Task goal => One number is the whole answer: how many lines of the records include "Asetukset".

Extracted records:
────

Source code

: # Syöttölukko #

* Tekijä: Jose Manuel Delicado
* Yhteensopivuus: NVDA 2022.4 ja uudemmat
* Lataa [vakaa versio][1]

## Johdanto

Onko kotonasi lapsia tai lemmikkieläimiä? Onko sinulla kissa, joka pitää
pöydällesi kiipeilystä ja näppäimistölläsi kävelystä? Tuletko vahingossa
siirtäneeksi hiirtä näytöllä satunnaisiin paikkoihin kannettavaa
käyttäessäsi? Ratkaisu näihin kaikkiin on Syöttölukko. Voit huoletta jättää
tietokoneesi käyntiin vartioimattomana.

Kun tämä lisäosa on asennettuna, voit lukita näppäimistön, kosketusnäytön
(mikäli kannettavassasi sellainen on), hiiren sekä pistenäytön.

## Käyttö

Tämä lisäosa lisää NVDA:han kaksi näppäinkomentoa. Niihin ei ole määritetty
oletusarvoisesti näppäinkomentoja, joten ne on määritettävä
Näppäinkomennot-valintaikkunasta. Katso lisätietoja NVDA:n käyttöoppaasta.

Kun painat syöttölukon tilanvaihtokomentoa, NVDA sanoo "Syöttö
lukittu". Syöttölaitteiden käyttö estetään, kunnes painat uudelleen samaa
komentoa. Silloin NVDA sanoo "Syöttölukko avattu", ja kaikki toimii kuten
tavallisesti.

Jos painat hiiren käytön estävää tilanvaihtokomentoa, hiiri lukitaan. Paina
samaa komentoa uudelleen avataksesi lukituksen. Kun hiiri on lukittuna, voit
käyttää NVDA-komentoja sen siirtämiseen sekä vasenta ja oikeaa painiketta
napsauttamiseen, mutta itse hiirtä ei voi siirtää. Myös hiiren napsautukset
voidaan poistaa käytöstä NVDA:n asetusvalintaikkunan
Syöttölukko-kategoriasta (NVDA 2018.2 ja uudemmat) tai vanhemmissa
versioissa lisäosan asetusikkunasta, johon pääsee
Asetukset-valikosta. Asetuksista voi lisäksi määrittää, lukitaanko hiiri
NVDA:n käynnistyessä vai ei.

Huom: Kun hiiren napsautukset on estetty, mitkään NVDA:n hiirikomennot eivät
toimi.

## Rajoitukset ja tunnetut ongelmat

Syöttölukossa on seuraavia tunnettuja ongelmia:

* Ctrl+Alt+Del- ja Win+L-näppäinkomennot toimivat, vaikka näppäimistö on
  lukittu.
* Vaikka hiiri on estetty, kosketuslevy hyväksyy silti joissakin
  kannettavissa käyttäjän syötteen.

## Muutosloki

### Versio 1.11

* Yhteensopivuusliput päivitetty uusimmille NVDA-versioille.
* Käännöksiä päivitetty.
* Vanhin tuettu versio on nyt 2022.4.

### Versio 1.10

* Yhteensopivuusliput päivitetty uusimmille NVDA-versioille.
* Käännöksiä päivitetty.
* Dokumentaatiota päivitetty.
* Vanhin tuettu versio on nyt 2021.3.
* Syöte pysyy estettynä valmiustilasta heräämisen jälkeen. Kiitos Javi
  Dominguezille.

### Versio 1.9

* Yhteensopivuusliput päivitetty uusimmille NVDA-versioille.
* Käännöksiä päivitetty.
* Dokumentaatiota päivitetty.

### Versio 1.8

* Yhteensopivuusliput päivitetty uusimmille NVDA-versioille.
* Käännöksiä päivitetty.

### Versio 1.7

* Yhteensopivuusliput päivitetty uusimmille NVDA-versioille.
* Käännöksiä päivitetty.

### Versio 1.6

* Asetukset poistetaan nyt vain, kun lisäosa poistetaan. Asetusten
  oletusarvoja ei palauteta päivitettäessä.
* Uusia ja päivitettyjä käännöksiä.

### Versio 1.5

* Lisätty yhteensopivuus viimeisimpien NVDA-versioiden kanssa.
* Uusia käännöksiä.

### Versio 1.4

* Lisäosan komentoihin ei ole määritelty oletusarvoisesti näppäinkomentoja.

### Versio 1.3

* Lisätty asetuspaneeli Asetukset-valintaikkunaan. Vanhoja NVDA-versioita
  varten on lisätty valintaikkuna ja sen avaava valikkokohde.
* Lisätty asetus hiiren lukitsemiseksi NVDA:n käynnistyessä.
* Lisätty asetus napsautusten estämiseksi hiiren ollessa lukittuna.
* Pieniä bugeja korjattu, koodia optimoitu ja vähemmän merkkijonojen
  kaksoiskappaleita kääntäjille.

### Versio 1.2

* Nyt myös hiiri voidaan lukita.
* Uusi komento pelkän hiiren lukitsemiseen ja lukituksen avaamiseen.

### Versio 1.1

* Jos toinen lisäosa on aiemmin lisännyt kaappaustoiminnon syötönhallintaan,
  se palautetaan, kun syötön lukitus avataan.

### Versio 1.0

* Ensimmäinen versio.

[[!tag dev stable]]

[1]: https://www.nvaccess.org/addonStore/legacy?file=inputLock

────

The answer => 3